> _What you have to do_
Your answer must be an exact copy of the listing that follows, with all pictures omitted.

> _Data excerpts_
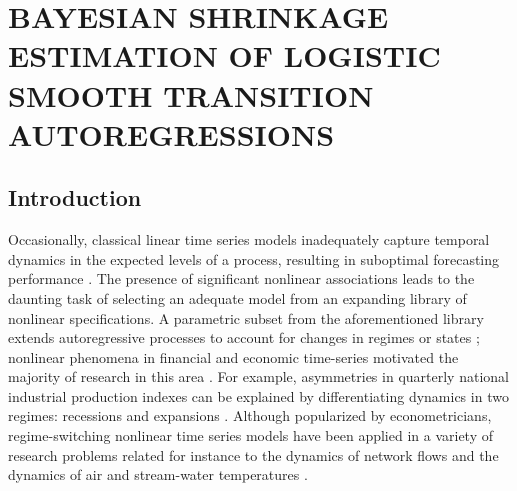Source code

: \chapter{BAYESIAN SHRINKAGE ESTIMATION OF LOGISTIC SMOOTH TRANSITION AUTOREGRESSIONS}
\label{chap:temp}

\section{Introduction}
Occasionally, classical linear time series models inadequately capture temporal dynamics in the expected levels of a process, resulting in suboptimal forecasting performance \citep{Lee1993}. The presence of significant nonlinear associations leads to the daunting task of selecting an adequate model from an expanding library of nonlinear specifications. A parametric subset from the aforementioned library extends autoregressive processes to account for changes in regimes or states \citep{Priestley1988}; nonlinear phenomena in financial and economic time-series motivated the majority of research in this area \citep{Terasvirta2010,Zivot2006,Franses2000}. For example, asymmetries in quarterly national industrial production indexes can be explained by differentiating dynamics in two regimes: recessions and expansions \citep{Terasvirta1992}. Although popularized by econometricians, regime-switching nonlinear time series models have been applied in a variety of research problems related for instance to the dynamics of network flows \citep{Kamarianakis2010} and the dynamics of air \citep{Battaglia2012} and stream-water temperatures \citep{Kamarianakis2016}.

> _Your solution_
Source code

: \chapter{BAYESIAN SHRINKAGE ESTIMATION OF LOGISTIC SMOOTH TRANSITION AUTOREGRESSIONS}
\label{chap:temp}

\section{Introduction}
Occasionally, classical linear time series models inadequately capture temporal dynamics in the expected levels of a process, resulting in suboptimal forecasting performance \citep{Lee1993}. The presence of significant nonlinear associations leads to the daunting task of selecting an adequate model from an expanding library of nonlinear specifications. A parametric subset from the aforementioned library extends autoregressive processes to account for changes in regimes or states \citep{Priestley1988}; nonlinear phenomena in financial and economic time-series motivated the majority of research in this area \citep{Terasvirta2010,Zivot2006,Franses2000}. For example, asymmetries in quarterly national industrial production indexes can be explained by differentiating dynamics in two regimes: recessions and expansions \citep{Terasvirta1992}. Although popularized by econometricians, regime-switching nonlinear time series models have been applied in a variety of research problems related for instance to the dynamics of network flows \citep{Kamarianakis2010} and the dynamics of air \citep{Battaglia2012} and stream-water temperatures \citep{Kamarianakis2016}.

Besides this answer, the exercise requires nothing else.